Stored data entries:
%%
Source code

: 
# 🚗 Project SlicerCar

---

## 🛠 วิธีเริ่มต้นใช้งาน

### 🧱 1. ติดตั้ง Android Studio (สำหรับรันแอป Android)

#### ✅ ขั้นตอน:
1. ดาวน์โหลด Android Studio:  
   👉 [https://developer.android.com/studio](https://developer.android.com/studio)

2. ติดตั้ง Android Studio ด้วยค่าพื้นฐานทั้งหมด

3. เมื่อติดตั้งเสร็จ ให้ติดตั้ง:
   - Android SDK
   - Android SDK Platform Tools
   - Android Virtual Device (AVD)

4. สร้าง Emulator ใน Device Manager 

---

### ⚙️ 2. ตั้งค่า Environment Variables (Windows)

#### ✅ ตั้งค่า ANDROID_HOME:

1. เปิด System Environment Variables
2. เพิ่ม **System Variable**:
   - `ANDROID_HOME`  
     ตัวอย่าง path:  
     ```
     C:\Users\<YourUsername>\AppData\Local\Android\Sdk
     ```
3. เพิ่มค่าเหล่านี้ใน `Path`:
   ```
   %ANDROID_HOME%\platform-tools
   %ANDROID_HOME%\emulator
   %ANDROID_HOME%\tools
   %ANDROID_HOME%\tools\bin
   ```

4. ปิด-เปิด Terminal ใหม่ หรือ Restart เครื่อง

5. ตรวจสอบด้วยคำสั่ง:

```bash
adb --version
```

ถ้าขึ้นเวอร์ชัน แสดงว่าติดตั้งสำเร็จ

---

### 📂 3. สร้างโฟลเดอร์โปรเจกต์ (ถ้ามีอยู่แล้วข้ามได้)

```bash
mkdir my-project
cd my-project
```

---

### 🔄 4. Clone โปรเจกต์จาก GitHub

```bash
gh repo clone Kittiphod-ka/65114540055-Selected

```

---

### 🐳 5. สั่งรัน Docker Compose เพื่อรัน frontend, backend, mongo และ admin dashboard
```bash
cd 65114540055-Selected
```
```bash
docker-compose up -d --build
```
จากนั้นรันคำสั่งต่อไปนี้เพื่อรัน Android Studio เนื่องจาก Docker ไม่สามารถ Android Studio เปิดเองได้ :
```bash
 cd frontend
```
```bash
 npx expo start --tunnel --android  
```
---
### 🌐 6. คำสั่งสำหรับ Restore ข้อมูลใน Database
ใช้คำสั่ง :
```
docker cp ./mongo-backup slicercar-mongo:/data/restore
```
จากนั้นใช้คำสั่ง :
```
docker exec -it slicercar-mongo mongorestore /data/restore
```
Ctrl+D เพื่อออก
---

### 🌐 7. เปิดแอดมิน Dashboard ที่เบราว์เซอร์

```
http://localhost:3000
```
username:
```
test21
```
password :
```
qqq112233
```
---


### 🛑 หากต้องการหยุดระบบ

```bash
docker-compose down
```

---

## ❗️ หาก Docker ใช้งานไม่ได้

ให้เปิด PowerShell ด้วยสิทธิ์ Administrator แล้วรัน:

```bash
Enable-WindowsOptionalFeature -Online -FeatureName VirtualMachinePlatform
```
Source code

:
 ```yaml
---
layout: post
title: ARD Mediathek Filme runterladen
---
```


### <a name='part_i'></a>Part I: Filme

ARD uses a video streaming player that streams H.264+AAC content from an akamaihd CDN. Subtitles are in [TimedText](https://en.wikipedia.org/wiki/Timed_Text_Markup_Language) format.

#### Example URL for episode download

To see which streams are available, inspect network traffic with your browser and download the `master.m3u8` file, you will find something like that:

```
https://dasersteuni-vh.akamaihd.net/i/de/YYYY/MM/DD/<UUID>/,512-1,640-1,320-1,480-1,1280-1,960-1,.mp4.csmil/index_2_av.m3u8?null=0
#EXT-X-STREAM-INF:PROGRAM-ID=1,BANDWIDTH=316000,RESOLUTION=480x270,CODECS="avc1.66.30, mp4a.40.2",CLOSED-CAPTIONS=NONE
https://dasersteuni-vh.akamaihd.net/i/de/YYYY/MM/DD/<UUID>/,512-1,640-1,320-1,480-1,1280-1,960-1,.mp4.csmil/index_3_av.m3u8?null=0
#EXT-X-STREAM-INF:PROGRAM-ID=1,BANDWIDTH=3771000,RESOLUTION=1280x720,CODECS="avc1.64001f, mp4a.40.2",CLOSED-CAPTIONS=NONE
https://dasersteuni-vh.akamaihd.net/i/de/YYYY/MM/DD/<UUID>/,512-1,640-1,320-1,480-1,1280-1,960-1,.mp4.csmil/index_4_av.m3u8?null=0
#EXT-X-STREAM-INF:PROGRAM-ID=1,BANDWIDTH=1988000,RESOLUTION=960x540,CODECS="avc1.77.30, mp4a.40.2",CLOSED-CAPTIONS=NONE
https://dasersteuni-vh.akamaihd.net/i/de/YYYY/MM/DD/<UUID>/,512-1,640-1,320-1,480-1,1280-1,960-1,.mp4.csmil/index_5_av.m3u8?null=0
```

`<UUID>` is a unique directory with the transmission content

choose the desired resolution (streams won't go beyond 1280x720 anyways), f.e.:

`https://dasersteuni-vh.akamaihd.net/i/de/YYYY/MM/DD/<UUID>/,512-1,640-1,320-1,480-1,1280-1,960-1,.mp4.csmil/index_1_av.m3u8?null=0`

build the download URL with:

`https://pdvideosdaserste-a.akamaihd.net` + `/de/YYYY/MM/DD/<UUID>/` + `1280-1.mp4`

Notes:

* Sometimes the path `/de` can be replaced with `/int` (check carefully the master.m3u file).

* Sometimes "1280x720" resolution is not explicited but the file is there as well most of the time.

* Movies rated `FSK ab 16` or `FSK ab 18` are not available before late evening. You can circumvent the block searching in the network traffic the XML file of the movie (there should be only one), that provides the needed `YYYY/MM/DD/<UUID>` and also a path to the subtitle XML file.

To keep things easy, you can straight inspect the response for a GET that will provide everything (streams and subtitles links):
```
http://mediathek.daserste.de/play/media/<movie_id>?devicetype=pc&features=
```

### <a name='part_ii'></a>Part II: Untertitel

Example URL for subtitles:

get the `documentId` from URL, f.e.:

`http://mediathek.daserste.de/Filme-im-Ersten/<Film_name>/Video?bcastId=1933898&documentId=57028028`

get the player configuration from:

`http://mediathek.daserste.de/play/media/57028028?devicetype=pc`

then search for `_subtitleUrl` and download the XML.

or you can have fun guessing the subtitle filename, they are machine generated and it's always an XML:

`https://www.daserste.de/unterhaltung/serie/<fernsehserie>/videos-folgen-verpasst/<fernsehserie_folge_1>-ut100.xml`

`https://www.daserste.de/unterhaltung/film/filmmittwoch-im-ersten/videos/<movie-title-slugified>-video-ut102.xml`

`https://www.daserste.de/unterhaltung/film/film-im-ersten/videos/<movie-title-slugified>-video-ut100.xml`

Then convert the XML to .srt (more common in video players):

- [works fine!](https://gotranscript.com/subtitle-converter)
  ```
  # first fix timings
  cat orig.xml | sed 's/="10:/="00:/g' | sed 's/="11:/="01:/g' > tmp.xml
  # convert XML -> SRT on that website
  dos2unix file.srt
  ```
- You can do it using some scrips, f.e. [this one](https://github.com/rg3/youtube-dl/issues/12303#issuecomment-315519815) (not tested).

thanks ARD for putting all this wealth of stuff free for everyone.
%%
| REQUIREMENT |
Starting with the first line of the records, repeat every line up to and including the one containing "- Android Virtual Device (AVD)", and nothing else.

| REPLY |
Source code

: 
# 🚗 Project SlicerCar

---

## 🛠 วิธีเริ่มต้นใช้งาน

### 🧱 1. ติดตั้ง Android Studio (สำหรับรันแอป Android)

#### ✅ ขั้นตอน:
1. ดาวน์โหลด Android Studio:  
   👉 [https://developer.android.com/studio](https://developer.android.com/studio)

2. ติดตั้ง Android Studio ด้วยค่าพื้นฐานทั้งหมด

3. เมื่อติดตั้งเสร็จ ให้ติดตั้ง:
   - Android SDK
   - Android SDK Platform Tools
   - Android Virtual Device (AVD)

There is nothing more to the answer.